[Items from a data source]
________________

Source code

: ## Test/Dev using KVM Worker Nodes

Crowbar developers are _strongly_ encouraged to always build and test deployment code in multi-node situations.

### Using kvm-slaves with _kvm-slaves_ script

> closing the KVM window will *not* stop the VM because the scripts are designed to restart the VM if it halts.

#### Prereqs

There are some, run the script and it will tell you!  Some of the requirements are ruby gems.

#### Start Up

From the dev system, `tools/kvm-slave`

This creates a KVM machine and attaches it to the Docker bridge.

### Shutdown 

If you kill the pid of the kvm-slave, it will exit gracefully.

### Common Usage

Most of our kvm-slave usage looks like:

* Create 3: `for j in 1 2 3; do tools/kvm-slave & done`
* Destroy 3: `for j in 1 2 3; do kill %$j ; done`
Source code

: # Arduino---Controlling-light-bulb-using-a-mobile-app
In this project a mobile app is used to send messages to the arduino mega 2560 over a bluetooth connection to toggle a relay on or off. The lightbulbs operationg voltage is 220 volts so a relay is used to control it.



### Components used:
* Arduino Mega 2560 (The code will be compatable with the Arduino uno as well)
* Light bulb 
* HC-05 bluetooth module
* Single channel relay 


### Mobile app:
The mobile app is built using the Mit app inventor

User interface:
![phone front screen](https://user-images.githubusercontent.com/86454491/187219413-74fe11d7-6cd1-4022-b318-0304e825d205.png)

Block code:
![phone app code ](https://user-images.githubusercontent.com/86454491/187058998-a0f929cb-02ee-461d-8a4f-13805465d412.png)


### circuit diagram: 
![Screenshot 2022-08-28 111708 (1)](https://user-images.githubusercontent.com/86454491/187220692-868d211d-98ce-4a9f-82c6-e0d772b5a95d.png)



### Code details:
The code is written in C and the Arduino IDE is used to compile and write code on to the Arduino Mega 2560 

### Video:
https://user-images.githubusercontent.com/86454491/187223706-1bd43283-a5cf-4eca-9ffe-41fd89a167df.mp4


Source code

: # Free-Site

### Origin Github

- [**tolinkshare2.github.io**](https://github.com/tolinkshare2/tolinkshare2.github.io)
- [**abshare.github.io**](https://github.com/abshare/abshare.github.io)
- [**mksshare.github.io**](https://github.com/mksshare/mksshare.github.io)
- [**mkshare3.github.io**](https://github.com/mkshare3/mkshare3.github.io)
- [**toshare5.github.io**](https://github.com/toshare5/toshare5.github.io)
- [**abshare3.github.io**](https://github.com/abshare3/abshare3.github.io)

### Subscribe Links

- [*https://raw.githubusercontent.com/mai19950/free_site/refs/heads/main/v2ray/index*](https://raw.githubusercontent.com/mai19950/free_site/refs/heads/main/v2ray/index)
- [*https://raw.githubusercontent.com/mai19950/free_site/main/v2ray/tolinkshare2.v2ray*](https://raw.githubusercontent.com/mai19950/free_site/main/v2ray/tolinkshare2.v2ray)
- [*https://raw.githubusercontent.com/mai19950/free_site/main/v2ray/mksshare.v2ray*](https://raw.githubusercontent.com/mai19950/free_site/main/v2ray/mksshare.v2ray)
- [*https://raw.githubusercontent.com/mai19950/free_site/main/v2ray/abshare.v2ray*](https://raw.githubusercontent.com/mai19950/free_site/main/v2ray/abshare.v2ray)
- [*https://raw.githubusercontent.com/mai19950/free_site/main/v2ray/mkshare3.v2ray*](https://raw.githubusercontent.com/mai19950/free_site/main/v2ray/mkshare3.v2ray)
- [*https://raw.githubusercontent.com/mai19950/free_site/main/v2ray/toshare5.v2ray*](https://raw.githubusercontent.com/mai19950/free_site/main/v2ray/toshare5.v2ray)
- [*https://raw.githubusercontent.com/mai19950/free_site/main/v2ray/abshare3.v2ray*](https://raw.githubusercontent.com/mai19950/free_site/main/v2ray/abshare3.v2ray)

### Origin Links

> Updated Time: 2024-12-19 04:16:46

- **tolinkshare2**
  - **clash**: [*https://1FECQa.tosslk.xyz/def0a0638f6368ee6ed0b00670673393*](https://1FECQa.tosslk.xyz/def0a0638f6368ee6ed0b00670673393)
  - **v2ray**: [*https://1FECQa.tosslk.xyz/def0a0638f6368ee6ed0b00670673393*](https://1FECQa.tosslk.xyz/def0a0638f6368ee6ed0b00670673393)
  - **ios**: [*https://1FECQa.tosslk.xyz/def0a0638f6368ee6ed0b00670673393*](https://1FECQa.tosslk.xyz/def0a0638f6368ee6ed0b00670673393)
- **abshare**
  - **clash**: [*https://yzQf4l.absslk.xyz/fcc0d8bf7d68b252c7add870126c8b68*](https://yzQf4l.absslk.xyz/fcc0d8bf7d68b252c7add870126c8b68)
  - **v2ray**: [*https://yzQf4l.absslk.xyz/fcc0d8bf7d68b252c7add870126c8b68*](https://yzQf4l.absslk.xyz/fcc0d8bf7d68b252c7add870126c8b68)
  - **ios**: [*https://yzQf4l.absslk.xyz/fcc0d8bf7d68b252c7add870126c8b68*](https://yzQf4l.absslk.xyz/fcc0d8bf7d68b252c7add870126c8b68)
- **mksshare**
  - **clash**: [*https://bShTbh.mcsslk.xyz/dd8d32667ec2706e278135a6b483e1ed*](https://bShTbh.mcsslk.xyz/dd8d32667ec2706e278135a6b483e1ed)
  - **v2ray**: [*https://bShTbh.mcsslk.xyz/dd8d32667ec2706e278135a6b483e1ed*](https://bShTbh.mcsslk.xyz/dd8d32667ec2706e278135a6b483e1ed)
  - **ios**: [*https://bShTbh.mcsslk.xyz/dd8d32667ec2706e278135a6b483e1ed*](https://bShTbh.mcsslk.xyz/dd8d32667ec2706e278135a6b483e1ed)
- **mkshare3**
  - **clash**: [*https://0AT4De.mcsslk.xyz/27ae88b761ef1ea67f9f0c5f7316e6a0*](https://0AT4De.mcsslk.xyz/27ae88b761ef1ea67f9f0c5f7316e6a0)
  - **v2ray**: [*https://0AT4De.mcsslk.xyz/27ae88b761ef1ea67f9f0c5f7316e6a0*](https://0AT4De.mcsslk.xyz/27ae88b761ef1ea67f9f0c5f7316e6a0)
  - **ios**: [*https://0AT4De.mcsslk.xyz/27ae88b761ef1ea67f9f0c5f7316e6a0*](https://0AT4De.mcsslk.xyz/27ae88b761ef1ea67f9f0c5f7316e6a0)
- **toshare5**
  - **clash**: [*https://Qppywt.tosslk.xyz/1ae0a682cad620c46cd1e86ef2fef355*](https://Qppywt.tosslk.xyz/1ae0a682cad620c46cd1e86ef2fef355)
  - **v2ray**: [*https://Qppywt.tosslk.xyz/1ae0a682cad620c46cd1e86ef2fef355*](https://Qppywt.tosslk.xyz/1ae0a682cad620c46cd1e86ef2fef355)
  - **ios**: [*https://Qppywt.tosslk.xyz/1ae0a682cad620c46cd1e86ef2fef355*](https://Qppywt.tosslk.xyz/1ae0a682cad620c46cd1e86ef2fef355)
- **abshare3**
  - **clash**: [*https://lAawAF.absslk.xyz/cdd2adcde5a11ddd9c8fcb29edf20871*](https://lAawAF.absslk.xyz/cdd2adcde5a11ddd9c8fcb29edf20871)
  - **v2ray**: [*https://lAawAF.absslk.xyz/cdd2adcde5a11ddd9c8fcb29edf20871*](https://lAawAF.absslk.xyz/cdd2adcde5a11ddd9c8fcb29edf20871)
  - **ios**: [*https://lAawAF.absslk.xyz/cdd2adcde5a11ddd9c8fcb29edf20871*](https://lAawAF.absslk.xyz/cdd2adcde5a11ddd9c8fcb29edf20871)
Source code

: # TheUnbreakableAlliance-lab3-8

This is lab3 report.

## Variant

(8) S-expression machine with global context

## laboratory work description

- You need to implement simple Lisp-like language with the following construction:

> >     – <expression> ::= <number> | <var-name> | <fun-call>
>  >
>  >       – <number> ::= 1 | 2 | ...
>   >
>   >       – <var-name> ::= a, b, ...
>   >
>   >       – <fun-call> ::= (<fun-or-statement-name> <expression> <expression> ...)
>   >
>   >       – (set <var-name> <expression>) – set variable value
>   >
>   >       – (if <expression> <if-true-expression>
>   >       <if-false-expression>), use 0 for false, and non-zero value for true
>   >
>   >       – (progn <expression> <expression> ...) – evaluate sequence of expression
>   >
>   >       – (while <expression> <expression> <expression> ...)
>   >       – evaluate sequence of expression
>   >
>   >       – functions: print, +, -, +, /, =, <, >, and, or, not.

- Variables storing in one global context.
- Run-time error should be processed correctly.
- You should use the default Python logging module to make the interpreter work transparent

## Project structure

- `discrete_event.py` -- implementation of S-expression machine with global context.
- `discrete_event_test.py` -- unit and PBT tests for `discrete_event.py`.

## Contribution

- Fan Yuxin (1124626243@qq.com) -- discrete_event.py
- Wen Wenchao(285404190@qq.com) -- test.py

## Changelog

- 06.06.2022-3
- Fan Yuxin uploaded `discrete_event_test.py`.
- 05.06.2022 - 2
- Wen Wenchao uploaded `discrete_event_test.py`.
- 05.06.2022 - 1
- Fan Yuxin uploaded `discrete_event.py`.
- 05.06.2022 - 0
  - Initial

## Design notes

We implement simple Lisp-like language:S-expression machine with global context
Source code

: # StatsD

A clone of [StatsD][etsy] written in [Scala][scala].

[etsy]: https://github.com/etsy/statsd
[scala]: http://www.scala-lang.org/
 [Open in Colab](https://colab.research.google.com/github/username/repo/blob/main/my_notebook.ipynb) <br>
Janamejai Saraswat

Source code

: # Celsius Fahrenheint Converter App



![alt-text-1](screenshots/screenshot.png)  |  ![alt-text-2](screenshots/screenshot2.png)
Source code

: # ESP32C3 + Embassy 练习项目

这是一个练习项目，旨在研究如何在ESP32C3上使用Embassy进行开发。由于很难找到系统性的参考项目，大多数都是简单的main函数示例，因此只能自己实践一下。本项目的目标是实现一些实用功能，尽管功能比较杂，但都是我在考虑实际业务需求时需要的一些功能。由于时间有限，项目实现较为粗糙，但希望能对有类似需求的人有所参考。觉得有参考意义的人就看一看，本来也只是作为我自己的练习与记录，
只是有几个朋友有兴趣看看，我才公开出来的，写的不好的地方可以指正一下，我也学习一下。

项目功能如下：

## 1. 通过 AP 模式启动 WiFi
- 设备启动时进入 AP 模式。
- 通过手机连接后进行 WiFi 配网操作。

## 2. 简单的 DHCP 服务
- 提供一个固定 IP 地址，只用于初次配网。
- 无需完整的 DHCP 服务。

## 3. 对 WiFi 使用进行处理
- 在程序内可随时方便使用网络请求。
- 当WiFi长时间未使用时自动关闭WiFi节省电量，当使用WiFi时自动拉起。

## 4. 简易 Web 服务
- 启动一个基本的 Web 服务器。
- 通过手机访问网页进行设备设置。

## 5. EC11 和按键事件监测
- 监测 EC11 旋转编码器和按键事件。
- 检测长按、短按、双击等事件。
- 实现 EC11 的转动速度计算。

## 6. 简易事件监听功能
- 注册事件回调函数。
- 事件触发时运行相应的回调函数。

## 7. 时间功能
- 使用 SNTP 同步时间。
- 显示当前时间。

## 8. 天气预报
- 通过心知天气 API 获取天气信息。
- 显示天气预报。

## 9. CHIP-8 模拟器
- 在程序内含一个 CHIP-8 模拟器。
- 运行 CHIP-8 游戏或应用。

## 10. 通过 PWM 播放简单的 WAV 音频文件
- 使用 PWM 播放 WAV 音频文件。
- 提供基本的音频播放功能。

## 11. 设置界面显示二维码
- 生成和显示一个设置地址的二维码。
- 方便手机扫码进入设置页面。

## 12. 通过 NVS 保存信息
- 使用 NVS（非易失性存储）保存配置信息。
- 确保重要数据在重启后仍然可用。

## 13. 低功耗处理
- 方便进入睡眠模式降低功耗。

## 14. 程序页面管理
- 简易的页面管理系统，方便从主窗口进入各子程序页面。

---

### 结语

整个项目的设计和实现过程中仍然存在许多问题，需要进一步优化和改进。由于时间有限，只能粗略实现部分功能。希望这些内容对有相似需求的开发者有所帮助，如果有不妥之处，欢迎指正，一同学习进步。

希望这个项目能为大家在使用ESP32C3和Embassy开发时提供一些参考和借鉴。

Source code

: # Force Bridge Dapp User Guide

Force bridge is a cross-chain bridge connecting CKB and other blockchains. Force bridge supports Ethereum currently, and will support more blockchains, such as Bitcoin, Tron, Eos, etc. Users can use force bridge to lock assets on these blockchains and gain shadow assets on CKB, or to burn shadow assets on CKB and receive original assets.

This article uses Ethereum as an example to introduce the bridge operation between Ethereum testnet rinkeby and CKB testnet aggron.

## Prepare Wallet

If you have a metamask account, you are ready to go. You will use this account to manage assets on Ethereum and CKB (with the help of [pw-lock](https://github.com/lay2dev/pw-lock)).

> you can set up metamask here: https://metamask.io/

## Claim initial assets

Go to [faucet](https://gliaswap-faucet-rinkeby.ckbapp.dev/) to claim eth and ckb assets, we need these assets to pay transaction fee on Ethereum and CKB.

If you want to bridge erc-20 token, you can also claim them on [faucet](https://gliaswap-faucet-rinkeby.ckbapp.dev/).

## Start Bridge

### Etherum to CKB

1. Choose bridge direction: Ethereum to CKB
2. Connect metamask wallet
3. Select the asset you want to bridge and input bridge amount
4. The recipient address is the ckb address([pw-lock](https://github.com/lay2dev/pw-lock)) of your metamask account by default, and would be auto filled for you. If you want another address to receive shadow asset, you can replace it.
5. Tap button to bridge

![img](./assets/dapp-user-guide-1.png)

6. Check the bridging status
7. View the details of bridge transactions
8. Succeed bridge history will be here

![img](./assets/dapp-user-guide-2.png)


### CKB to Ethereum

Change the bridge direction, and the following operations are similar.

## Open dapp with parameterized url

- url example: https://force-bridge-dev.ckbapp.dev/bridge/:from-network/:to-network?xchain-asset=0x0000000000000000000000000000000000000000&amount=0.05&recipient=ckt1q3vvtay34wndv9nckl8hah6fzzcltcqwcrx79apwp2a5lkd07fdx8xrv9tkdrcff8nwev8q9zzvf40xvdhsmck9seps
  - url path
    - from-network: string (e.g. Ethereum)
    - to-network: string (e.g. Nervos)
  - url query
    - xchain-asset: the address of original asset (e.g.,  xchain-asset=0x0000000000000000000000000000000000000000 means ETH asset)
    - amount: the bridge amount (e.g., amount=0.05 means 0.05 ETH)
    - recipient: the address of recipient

________________

Instructions for the task ▸ Check every line of the data, and copy the ones that contain "details".

Response to the task ▸
### Code details:
7. View the details of bridge transactions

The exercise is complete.